I’m not like you because I have chosen to be part of an intentional, full-time, residential, mission-oriented Christian community. I am not bragging when I say this, because God brought me here to save my life as surely as he brought Merton to the monastery to save his. And like Merton, I have made some of my worst mistakes and arrogant errors here, and found the forgiveness of Christ here as well.

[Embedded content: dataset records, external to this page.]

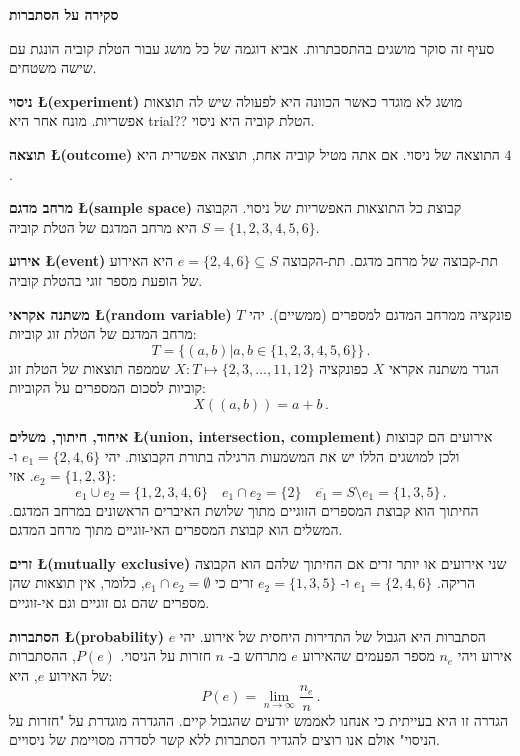 

\newpage

\begin{center}
\textbf{\LARGE סקירה על הסתברות}
\end{center}

סעיף זה סוקר מושגים בהתסבתרות. אביא דוגמה של כל מושג עבור הטלת קוביה הונגת עם שישה משטחים. 

\textbf{ניסוי \L{\small (experiment)}}
מושג לא מוגדר כאשר הכוונה היא לפעולה שיש לה תוצאות אפשריות. מונח אחר היא trial?? הטלת קוביה היא ניסוי.

\textbf{תוצאה \L{\small (outcome)}} 
התוצאה של ניסוי. אם אתה מטיל קוביה אחת, תוצאה אפשרית היא 
$4$.

\textbf{מרחב מדגם \L{\small (sample space)}}
קבוצת כל התוצאות האפשריות של ניסוי. הקבוצה 
$S=\{1,2,3,4,5,6\}$
היא מרחב המדגם של הטלת קוביה.

\textbf{אירוע \L{\small (event)}}
תת-קבוצה של מרחב מדגם. תת-הקבוצה 
$e=\{2,4,6\}\subseteq S$
היא האירוע של הופעת מספר זוגי בהטלת קוביה.

\textbf{משתנה אקראי \L{\small (random variable)}}
פונקציה ממרחב המדגם למספרים (ממשיים). יהי 
$T$
מרחב המדגם של הטלת זוג קוביות:
\[
T=\{(a,b)| a,b\in \{1,2,3,4,5,6\} \}\,.
\]
הגדר משתנה אקראי 
$X$
כפונקציה
$X:T \mapsto \{2,3,\ldots,11,12\}$
שממפה תוצאות של הטלת זוג קוביות לסכום המספרים על הקוביות:
\begin{equation}\label{eq.sum}
X((a,b)) = a+b\,.
\end{equation}

\textbf{איחוד, חיתוך, משלים \L{\small (union, intersection, complement)}} 
אירועים הם קבוצות ולכן למושגים הללו יש את המשמעות הרגילה בתורת הקבוצות. יהי
$e_1=\{2,4,6\}$
ו-%
$e_2=\{1,2,3\}$. 
אזי:
\[
e_1 \cup e_2=\{1,2,3,4,6\}\quad e_1 \cap e_2=\{2\}\quad \overline{e_1} = S\setminus e_1=\{1,3,5\}\,.
\]
החיתוך הוא קבוצת המספרים הזוגיים מתוך שלושת האיברים הראשונים במרחב המדגם. המשלים הוא קבוצת המספרים האי-זוגיים מתוך מרחב המדגם.

\textbf{זרים \L{\small (mutually exclusive)}} 
שני אירועים או יותר זרים אם החיתוך שלהם הוא הקבוצה הריקה.
$e_1=\{2,4,6\}$
ו-%
$e_2=\{1,3,5\}$
זרים כי
$e_1 \cap e_2=\emptyset$,
כלומר, אין תוצאות שהן מספרים שהם גם זוגיים וגם אי-זוגיים.

\textbf{הסתברות \L{\small (probability)}}
הסתברות היא הגבול של התדירות היחסית של אירוע. יהי
$e$ 
אירוע ויהי
$n_e$
מספר הפעמים שהאירוע 
$e$
מתרחש ב-%
$n$
חזרות על הניסוי. 
$P(e)$,
ההסתברות של האירוע
$e$,
היא:
\[
P(e) = \lim_{n\rightarrow \infty} \frac{n_e}{n}\,.
\]
הגדרה זו היא בעייתית כי אנחנו לאממש יודעים שהגבול קיים. ההגדרה מוגדרת על "חזרות על הניסוי" אולם אנו רוצים להגדיר הסתברות ללא קשר לסדרה מסויימת של ניסויים.

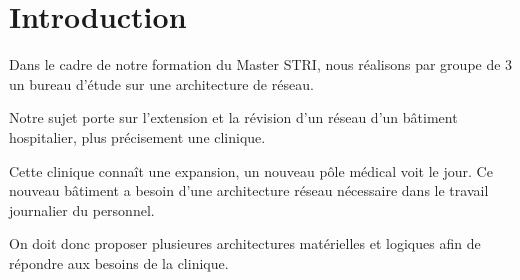 \section*{Introduction} %

%
%

Dans le cadre de notre formation du Master STRI, nous réalisons par groupe de 3 un bureau d'étude sur une architecture de réseau.

%

Notre sujet porte sur l'extension et la révision d'un réseau d'un bâtiment hospitalier, plus précisement une clinique.

%

Cette clinique connaît une expansion, un nouveau pôle médical voit le jour.
Ce nouveau bâtiment a besoin d'une architecture réseau nécessaire dans le travail journalier du personnel.

%

On doit donc proposer plusieures architectures matérielles et logiques afin de répondre aux besoins de la clinique.

%
%


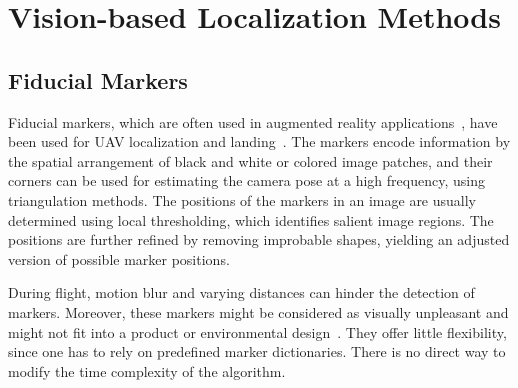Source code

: \section{Vision-based Localization Methods}

\subsection{Fiducial Markers}
\label{sec:fiducialmarkers}

Fiducial markers, which are often used in augmented reality
applications~\cite{kato1999marker,garrido2014automatic}, have been
used for UAV localization and
landing~\cite{eberli2011vision,bebop2015}.
The markers encode information by the spatial arrangement of
black and white or colored image patches, and their corners can be
used for estimating the camera pose at a high frequency, using
triangulation methods. The positions of the markers in
an image are usually determined using local thresholding, which identifies salient image
regions. The positions are further refined by removing improbable shapes,
yielding an adjusted version of possible marker positions.

During flight, motion blur and varying distances can hinder the
detection of markers. Moreover, these markers might be considered as
visually unpleasant and might not fit into a product or environmental
design~\cite{chu2013halftone}. They offer little
flexibility, since one has to rely on predefined marker dictionaries.
There is no direct way to modify the time complexity of the algorithm.

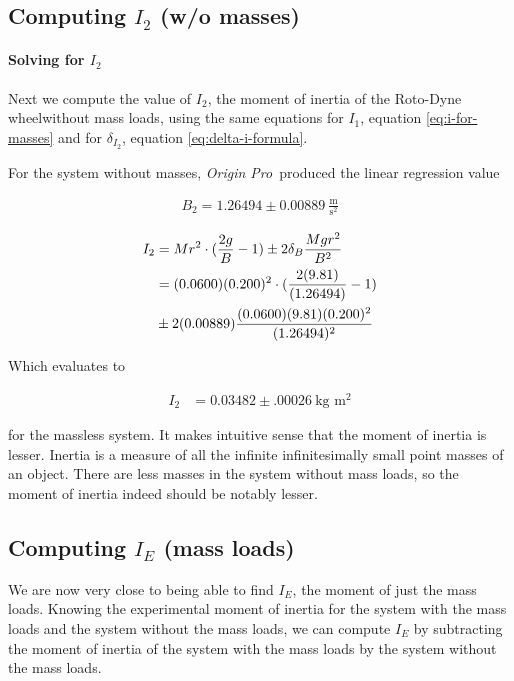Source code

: \documentclass[coverpage]{article}
\newcommand{\softwareText}[1]{\textit{#1}\texttrademark}
\newcommand{\origin}{\softwareText{Origin Pro}}
\newcommand{\iUnit}{\text{kg $\text{m}^2$}}
\newcommand{\rwheel}{Roto-Dyne wheel}
\newcommand{\mpssq}{\frac{\text{m}}{\text{s}^2}}
\begin{document}
	\subsection{Computing $I_2$ (w/o masses)}
	
	\paragraph{Solving for $I_2$}
	
	Next we compute the value of $I_2$, the moment of inertia of the \rwheel without mass loads, using the same equations for $I_1$, equation \ref{eq:i-for-masses} and for $\delta_{I_2}$, equation \ref{eq:delta-i-formula}.
	
	For the system without masses, \origin~produced the linear regression value
	
	\begin{align}
		B_2 = 1.26494 \pm 0.00889\ \mpssq \label{eq:def-b2}
	\end{align}
	
	\begin{align}
		I_2 &= Mr^2 \cdot (\frac{2g}{B} - 1) \pm 2 \delta_B \frac{M g r^2}{B^2} \notag \\
		&= (0.0600)(0.200)^2 \cdot (\frac{2(9.81)}{(1.26494)} - 1) \notag \\
		&\pm 2 (0.00889) \frac{(0.0600) (9.81) (0.200)^2}{(1.26494)^2} \notag
	\end{align}

	Which evaluates to
	
	\begin{align}
		I_2 &= 0.03482 \pm .00026\ \iUnit
	\end{align}

	for the massless system. It makes intuitive sense that the moment of inertia is lesser. Inertia is a measure of all the infinite infinitesimally small point masses of an object. There are less masses in the system without mass loads, so the moment of inertia indeed should be notably lesser.
	
	\subsection{Computing $I_E$ (mass loads)}
	
	We are now very close to being able to find $I_E$, the moment of just the mass loads. Knowing the experimental moment of inertia for the system with the mass loads and the system without the mass loads, we can compute $I_E$ by subtracting the moment of inertia of the system with the mass loads by the system without the mass loads.
	
\end{document}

I have chosen to bring my life, my family and my ministry to the mountains of Eastern Kentucky, to a place where I live in a prefab house, receive a salary that I can’t explain to my father-in-law, and nothing- absolutely nothing- is like any mega-church or typical Christian school. We worship every day. We live together and work together. And we are not all Baptists. Or Calvinists. Or conservatives. We are here to evangelize and teach students who come from every nation and every situation, but who want an education and/or a place to start over. We are a Christian school for non-Christians. We give opportunities to internationals, kids in trouble, expelled students, older students, kids who have been failed by the public schools and well-intentioned home schooling parents. For 106 years, God has sustained us, and I am now a vital part of the vision that birthed and nurtured this unique place.

I don’t know why there aren’t hundreds of schools like ours, but I suspect the poverty aspect of our life doesn’t work for most Americans. Therefore, the people who come to work here are special people. They are Christians who are called to live and work out their faith in situations only Jesus would create. It’s amazing, exciting, difficult and demanding. It’s been a potter’s house for me, and God has used it to work wonders in my life. When I came here, I knew that the experience would shape and change me, and that has been true.

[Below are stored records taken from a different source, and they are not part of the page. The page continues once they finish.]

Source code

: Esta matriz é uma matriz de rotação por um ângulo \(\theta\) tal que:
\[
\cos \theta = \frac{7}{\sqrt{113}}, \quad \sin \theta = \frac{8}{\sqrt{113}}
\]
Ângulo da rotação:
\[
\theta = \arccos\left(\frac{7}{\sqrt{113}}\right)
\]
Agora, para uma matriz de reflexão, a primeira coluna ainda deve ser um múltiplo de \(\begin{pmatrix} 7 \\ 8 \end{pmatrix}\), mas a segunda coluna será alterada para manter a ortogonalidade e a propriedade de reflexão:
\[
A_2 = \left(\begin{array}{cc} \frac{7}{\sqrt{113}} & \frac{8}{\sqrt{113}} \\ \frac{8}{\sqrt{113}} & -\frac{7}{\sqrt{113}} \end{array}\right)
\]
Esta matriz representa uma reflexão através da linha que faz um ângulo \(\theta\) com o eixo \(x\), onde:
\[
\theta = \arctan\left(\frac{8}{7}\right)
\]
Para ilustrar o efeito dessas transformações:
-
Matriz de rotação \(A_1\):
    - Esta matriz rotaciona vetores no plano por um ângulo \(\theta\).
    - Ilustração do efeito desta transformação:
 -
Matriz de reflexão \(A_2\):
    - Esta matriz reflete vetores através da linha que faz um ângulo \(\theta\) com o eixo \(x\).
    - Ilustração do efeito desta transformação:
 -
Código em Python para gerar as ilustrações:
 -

Our school was founded by a Calvinist, and his confidence in God’s sovereignty is part of who we are, but our school is made up of 150 staff and 300 plus students of every background, denomination and commitment….and I cannot afford to define Jesus narrowly. For the sake of my brothers and sisters, I must find him everywhere.

You see, I have to love my brothers and sisters with different theology because we labor side by side in the trenches of ministry together. I can’t spend my lunch hour or my chapel messages debating the finer points of Calvinism. I can’t separate from everyone over anything or everything. We are in battle on this hill, and like fellow soldiers taking ground under fire, we must look out for one another, sacrifice for one another and bind up the wounds we all endure. If you want to know why this theologically minded writer gets so disgusted with theology, then come walk alongside of me for a while. Listen to the stories of broken and dysfunctional homes. See the poverty of these mountains. Come and experience the worst poverty of all: the poverty of the Gospel that goes that is everywhere in the mountains. Go into the modest homes and Christ-adorned lives of my fellow servants; watch, listen and you will see that the ministry of Jesus to our students and neighbors is not the propagation of Calvinism, but a daily living out of the love and mission of Jesus.

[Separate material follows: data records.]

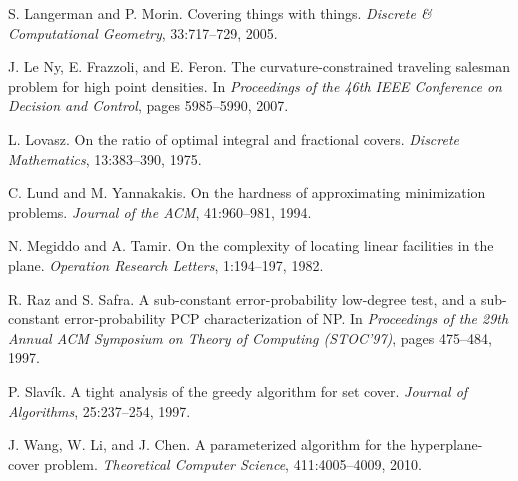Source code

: \documentclass[letterpaper,11pt]{article}
\begin{document}
\begin{thebibliography}{99}
S. Langerman and P. Morin.
Covering things with things.
\emph{Discrete \& Computational Geometry},
33:717--729, 2005.

J. Le Ny, E. Frazzoli, and E. Feron.
The curvature-constrained traveling salesman problem for high point densities.
In \emph{Proceedings of the 46th IEEE Conference on Decision and Control},
pages 5985--5990, 2007.

L. Lovasz.
On the ratio of optimal integral and fractional covers.
\emph{Discrete Mathematics},
13:383--390, 1975.

C. Lund and M. Yannakakis.
On the hardness of approximating minimization problems.
\emph{Journal of the ACM},
41:960--981, 1994.

N. Megiddo and A. Tamir.
On the complexity of locating linear facilities in the plane.
\emph{Operation Research Letters},
1:194--197, 1982.

R. Raz and S. Safra.
A sub-constant error-probability low-degree test, and a sub-constant
error-probability PCP characterization of NP. In
\emph{Proceedings of the 29th Annual ACM Symposium on Theory of Computing (STOC'97)},
pages 475--484, 1997.

P. Slav\'ik.
A tight analysis of the greedy algorithm for set cover.
\emph{Journal of Algorithms},
25:237--254, 1997.

J. Wang, W. Li, and J. Chen.
A parameterized algorithm for the hyperplane-cover problem.
\emph{Theoretical Computer Science},
411:4005--4009, 2010.

\end{thebibliography}
\end{document}
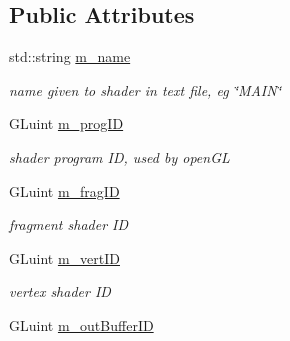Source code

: \subsection*{Public Attributes}
\begin{DoxyCompactItemize}
\item 
\hypertarget{struct_shader_pro_a5f134047e932f52e46d1bde8eccc447c}{std\-::string \hyperlink{struct_shader_pro_a5f134047e932f52e46d1bde8eccc447c}{m\-\_\-name}}\label{struct_shader_pro_a5f134047e932f52e46d1bde8eccc447c}

\begin{DoxyCompactList}\small\item\em name given to shader in text file, eg \char`\"{}\-M\-A\-I\-N\char`\"{} \end{DoxyCompactList}\item 
\hypertarget{struct_shader_pro_a129da0c17bbe478c3e3d53cab7015d02}{G\-Luint \hyperlink{struct_shader_pro_a129da0c17bbe478c3e3d53cab7015d02}{m\-\_\-prog\-I\-D}}\label{struct_shader_pro_a129da0c17bbe478c3e3d53cab7015d02}

\begin{DoxyCompactList}\small\item\em shader program I\-D, used by open\-G\-L \end{DoxyCompactList}\item 
\hypertarget{struct_shader_pro_aef7140b201165a62e77216fd8479f094}{G\-Luint \hyperlink{struct_shader_pro_aef7140b201165a62e77216fd8479f094}{m\-\_\-frag\-I\-D}}\label{struct_shader_pro_aef7140b201165a62e77216fd8479f094}

\begin{DoxyCompactList}\small\item\em fragment shader I\-D \end{DoxyCompactList}\item 
\hypertarget{struct_shader_pro_ab798c7c102d4183fc36392884374aaee}{G\-Luint \hyperlink{struct_shader_pro_ab798c7c102d4183fc36392884374aaee}{m\-\_\-vert\-I\-D}}\label{struct_shader_pro_ab798c7c102d4183fc36392884374aaee}

\begin{DoxyCompactList}\small\item\em vertex shader I\-D \end{DoxyCompactList}\item 
\hypertarget{struct_shader_pro_aedfab2d94289b844c81ec90b94e337b5}{G\-Luint \hyperlink{struct_shader_pro_aedfab2d94289b844c81ec90b94e337b5}{m\-\_\-out\-Buffer\-I\-D}}\label{struct_shader_pro_aedfab2d94289b844c81ec90b94e337b5}


\end{DoxyCompactItemize}
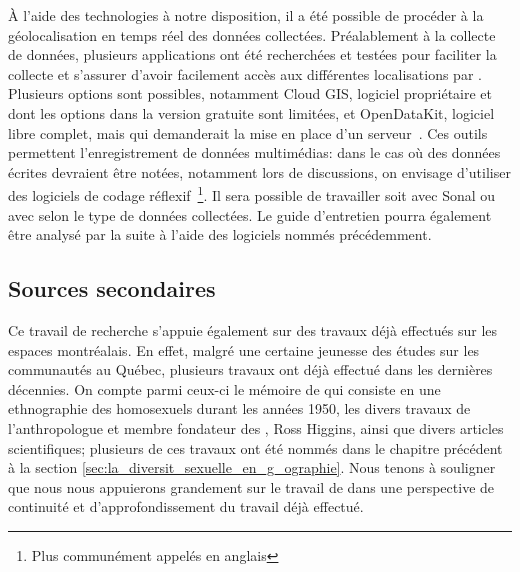 À l'aide des technologies à notre disposition, il a été possible de procéder à la géolocalisation en temps réel des données collectées. 
Préalablement à la collecte de données, plusieurs applications ont été recherchées et testées pour faciliter la collecte et s'assurer d'avoir facilement accès aux différentes localisations par \gps. 
Plusieurs options sont possibles, notamment Cloud GIS, logiciel propriétaire et dont les options dans la version gratuite sont limitées, et OpenDataKit, logiciel libre complet, mais qui demanderait la mise en place d'un serveur~\citep{OpenDataKit2014}. 
Ces outils permettent l'enregistrement de données multimédias: dans le cas où des données écrites devraient être notées, notamment lors de discussions, on envisage d'utiliser des logiciels de codage réflexif~\footnote{Plus communément appelés en anglais   \cadqas}. 
Il sera possible de travailler soit avec Sonal ou avec \rqda{} selon le type de données collectées. 
Le guide d'entretien pourra également être analysé par la suite à l'aide des logiciels nommés précédemment.

\subsection{Sources secondaires}
\label{sub:sources_secondaires}
Ce travail de recherche s'appuie également sur des travaux déjà effectués sur les espaces \qus{} montréalais. 
En effet, malgré une certaine jeunesse des études sur les communautés \lgbt{} au Québec, plusieurs travaux ont déjà effectué dans les dernières décennies. 
On compte parmi ceux-ci le mémoire de \cite{Leznoff1954} qui consiste en une ethnographie des homosexuels durant les années 1950, les divers travaux de l'anthropologue et membre fondateur des \agq{}, Ross Higgins, ainsi que divers articles scientifiques; plusieurs de ces travaux ont été nommés dans le chapitre précédent à la section \ref{sec:la_diversit_sexuelle_en_g_ographie}. 
Nous tenons à souligner que nous nous appuierons grandement sur le travail de \citep{Giraud2014} dans une perspective de continuité et d'approfondissement du travail déjà effectué.

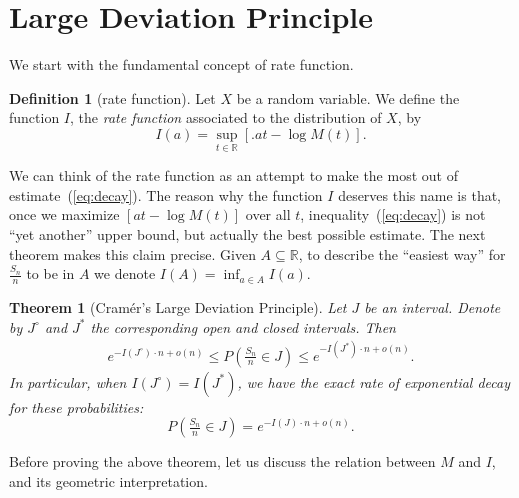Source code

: \documentclass[12pt]{article}
\newtheorem{theorem}[equation]{Theorem}
\theoremstyle{definition}
\newtheorem{definition}[equation]{Definition}
\renewcommand{\P}{\mathbb{P}}
\newcommand{\R}{\mathbb{R}}
\renewcommand{\ge}{\geqslant}
\renewcommand{\le}{\leqslant}
\renewcommand{\t}{t}
\renewcommand{\P}{P}
\begin{document}
\section{Large Deviation Principle}


We start with the fundamental concept of rate function.

\begin{definition}
[rate function]
Let $X$ be a random variable.
We define the function $I$, the \emph{rate function} associated to the distribution of $X$, by
\[
I(a) = \sup_{\t \in \R} \left[ \big. a\t - \log M(\t) \right]
.
\]
\end{definition}

We can think of the rate function as an attempt to make the most out of estimate~(\ref{eq:decay}).
The reason why the function $I$ deserves this name is that,
once we maximize $[a\t - \log M(\t)]$ over all $\t$,
inequality~(\ref{eq:decay}) is not ``yet another'' upper bound, but actually the best possible estimate.
The next theorem makes this claim precise.
Given $A \subseteq \R$, to describe the ``easiest way'' for $\frac{S_n}{n}$ to be in $A$ we
denote
\(
\displaystyle
I(A) = \inf_{a\in A} I(a)
.
\)

\begin{theorem}
[Cramér's Large Deviation Principle]
\label{thm:cramer}
Let $J$ be an interval.
Denote by $J^\circ$ and $J^*$ the corresponding open and closed intervals.
Then
\begin{align*}
e^{-I(J^\circ) \cdot n + o(n)}
\le
\P\left( \tfrac{S_n}{n} \in J \right)
\le
e^{-I(J^*) \cdot n + o(n)}
.
\end{align*}
In particular, when $I(J^\circ) = I(J^*)$, we have the exact rate of exponential decay for these probabilities:
\[
\P\left( \tfrac{S_n}{n} \in J \right) = e^{-I(J) \cdot n + o(n)}
.
\]
\end{theorem}



Before proving the above theorem, let us discuss the relation between $M$ and $I$, and its geometric interpretation.
\end{document}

I am not like you because I have seen the theological battle for the Southern Baptist Convention up close, and I realize that both sides- all those involved- are capable of being right and wrong. I entered The Southern Baptist Theological Seminary in 1979, the height of the controversy. I was on campus when the conservatives forced a Bible Conference onto the campus, led by evangelist James Robison, to take a stand for inerrancy. I watched the angry reaction of the professors, many of whom were members of my congregation.

Years later, I watched conservatives take over my seminary, and while I agreed with much of their theology, their methods- especially in the treatment of people- left much to be desired. Sometimes, it was unavoidable. Other times, it was simply cruel and stupid. The moderates were driven from the school, and conservatives occupied the chairs of theology. The school’s theological confession was reinstated as a meaningful part of the institution, and I applaud the accomplishment. But the treatment of people- the thing I suspect Jesus would have looked at as a measure of true faith- was shabby.

I was left with a nagging sense that the liberals were never as terrible as I’d been told, and the conservatives were never as wonderful as advertised. Many of my professors in the “liberal” seminary were men and women of great faith, commitment to Christ and concern for his church. Both sides played loose with the truth. Both could be cruel to those in the middle, both were “parties” that thought in herds, and both saw their mission as much in terms of conflict within as missions and evangelism without.

This nagging sense of the flaws, agenda and group-think that pervades theological controversy among conservative Calvinists has not left me. As I grow older, I much prefer the study of Biblical theology to the doctrinal debates that currently rage among conservative evangelicals. I cannot comfortably say that the reformation of the church needs to remake it into the image of what I saw in the conservative resurgence in the SBC. I support much of that reformation, but where is the humility? The generosity of Jesus? The flavor and aroma of grace? I have had enough of war metaphors, because I have seen enough war. No more.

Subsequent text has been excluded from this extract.